(Data extracted from a collection)
=== Begin Enclosure ===
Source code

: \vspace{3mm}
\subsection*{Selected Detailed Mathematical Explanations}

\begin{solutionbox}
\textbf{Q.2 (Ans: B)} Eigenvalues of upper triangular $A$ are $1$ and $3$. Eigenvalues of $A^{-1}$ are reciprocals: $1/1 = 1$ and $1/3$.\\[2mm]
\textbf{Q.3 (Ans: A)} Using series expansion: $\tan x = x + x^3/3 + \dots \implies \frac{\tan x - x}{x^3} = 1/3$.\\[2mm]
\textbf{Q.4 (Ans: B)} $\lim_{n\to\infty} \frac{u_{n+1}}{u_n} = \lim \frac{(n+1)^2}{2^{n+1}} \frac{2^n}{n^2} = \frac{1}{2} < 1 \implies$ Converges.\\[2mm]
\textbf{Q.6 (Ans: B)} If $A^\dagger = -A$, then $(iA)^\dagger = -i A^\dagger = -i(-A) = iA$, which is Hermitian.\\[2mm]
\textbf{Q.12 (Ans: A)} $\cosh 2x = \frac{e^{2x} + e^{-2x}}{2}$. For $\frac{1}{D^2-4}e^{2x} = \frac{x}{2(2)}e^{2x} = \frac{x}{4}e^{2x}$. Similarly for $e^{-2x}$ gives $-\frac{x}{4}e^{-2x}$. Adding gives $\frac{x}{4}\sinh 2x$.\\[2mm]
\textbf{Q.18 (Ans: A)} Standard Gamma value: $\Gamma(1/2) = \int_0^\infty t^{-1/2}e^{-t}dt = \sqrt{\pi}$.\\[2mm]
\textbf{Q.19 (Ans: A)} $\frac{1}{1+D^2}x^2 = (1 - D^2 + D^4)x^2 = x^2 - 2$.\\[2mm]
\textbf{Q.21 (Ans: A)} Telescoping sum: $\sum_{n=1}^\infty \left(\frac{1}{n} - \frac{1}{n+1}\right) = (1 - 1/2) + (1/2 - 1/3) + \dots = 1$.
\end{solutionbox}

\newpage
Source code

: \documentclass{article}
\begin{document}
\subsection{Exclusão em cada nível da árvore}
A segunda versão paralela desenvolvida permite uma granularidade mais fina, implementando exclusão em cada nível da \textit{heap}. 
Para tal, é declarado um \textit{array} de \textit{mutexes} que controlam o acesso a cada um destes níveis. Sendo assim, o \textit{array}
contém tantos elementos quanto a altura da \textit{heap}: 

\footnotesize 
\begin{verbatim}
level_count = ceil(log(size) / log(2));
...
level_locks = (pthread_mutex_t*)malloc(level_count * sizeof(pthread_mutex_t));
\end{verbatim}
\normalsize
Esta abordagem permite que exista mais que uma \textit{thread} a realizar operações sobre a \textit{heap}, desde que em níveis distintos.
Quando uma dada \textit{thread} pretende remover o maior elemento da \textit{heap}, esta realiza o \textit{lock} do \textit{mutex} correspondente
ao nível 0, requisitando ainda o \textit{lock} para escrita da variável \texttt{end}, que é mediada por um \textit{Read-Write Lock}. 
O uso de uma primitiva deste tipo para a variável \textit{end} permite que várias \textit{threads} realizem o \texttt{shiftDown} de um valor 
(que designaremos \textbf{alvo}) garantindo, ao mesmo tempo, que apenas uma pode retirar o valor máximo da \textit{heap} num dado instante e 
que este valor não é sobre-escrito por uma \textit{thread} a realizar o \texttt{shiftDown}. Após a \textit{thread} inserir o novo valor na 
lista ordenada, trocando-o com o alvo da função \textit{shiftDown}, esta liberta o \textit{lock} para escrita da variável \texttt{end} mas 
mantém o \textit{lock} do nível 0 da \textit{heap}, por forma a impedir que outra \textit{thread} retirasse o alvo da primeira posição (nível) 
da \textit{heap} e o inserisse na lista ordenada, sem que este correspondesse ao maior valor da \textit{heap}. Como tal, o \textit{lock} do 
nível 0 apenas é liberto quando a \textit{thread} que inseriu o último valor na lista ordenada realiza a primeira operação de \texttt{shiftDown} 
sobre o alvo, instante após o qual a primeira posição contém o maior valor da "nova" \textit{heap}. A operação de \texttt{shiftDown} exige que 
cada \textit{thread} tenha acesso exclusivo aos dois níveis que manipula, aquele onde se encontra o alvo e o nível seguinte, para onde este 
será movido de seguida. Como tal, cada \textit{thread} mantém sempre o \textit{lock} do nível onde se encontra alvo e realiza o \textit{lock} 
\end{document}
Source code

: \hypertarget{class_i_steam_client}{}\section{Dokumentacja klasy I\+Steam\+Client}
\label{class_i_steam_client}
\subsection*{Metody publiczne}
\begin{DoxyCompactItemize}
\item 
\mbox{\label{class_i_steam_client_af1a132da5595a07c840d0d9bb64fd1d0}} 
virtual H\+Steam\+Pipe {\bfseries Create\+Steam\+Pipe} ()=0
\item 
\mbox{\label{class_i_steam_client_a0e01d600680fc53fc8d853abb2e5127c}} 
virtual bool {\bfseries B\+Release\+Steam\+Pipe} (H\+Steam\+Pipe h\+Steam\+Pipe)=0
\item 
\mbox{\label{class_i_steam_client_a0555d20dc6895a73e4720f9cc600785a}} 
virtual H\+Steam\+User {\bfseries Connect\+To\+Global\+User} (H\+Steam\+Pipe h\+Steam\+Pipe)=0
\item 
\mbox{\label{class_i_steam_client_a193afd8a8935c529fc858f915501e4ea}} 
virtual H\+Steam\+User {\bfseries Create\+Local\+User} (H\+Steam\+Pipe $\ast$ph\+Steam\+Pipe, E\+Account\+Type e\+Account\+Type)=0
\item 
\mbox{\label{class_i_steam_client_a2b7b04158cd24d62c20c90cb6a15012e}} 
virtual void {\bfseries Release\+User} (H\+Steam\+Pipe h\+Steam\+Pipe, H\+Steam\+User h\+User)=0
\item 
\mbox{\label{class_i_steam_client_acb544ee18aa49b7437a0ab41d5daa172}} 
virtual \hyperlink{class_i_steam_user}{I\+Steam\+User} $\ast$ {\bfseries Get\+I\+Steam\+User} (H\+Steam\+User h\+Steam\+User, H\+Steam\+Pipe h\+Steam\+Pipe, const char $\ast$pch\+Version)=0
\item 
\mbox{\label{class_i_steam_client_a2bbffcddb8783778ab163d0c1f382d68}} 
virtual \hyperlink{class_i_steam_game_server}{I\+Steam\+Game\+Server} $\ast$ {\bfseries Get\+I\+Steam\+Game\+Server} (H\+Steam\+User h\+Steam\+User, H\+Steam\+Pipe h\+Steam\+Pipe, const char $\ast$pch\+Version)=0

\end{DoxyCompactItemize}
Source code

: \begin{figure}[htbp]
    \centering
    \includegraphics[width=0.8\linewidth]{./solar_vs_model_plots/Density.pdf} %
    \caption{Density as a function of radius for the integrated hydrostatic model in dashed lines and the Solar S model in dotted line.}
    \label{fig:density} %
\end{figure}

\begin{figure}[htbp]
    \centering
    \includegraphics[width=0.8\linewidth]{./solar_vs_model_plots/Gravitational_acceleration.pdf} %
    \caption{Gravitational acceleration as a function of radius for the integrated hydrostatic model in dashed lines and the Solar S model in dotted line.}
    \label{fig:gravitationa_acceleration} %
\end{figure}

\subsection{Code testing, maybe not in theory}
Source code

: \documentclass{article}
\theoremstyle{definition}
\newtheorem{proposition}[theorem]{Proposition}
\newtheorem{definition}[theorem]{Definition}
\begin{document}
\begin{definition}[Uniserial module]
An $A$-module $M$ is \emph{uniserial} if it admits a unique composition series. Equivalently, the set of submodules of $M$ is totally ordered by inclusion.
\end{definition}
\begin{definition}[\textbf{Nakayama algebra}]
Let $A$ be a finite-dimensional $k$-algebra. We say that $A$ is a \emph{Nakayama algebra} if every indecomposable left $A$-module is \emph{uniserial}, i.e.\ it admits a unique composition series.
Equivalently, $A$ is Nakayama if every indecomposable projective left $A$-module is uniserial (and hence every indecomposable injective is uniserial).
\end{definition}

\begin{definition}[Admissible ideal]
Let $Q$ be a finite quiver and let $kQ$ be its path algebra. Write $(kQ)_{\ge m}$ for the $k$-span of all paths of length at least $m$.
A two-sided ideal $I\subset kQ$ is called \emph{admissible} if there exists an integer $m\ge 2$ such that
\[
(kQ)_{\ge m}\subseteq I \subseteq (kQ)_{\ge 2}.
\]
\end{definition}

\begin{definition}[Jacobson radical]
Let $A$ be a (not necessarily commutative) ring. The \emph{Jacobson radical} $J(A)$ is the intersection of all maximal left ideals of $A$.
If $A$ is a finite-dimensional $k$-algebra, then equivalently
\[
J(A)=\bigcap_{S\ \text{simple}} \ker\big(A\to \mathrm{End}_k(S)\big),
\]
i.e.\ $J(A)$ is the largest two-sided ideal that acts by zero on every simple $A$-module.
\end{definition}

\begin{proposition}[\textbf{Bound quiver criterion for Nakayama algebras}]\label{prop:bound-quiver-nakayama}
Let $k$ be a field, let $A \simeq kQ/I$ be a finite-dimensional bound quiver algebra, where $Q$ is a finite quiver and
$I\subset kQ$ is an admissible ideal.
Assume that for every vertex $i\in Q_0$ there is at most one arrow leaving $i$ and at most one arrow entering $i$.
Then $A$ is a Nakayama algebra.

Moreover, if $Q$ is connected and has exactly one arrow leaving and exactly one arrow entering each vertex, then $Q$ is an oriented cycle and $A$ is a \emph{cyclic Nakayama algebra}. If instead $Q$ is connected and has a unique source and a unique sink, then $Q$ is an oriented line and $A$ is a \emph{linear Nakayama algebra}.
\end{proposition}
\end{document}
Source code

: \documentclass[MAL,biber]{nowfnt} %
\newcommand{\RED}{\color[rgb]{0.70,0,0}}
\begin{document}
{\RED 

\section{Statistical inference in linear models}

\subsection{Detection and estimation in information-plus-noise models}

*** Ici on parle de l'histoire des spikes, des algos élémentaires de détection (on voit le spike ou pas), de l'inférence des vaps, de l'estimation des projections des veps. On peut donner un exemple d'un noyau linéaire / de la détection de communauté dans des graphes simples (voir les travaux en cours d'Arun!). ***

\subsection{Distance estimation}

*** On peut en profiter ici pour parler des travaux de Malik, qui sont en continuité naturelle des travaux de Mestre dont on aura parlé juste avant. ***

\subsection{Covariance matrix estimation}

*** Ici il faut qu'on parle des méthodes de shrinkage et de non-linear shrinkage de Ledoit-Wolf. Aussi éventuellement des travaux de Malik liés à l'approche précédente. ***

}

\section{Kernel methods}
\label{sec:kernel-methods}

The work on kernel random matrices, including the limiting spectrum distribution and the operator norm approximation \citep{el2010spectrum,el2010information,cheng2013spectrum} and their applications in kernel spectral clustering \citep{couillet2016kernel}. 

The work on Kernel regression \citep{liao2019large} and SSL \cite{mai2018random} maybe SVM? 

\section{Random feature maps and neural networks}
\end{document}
=== End Enclosure ===
# What to produce:
The answer must be a verbatim transcription of the entries above, from the first line through the line that contains "1 \implies$ Converges.\\[2mm]", and nothing more.

# Answer space:
Source code

: \vspace{3mm}
\subsection*{Selected Detailed Mathematical Explanations}

\begin{solutionbox}
\textbf{Q.2 (Ans: B)} Eigenvalues of upper triangular $A$ are $1$ and $3$. Eigenvalues of $A^{-1}$ are reciprocals: $1/1 = 1$ and $1/3$.\\[2mm]
\textbf{Q.3 (Ans: A)} Using series expansion: $\tan x = x + x^3/3 + \dots \implies \frac{\tan x - x}{x^3} = 1/3$.\\[2mm]
\textbf{Q.4 (Ans: B)} $\lim_{n\to\infty} \frac{u_{n+1}}{u_n} = \lim \frac{(n+1)^2}{2^{n+1}} \frac{2^n}{n^2} = \frac{1}{2} < 1 \implies$ Converges.\\[2mm]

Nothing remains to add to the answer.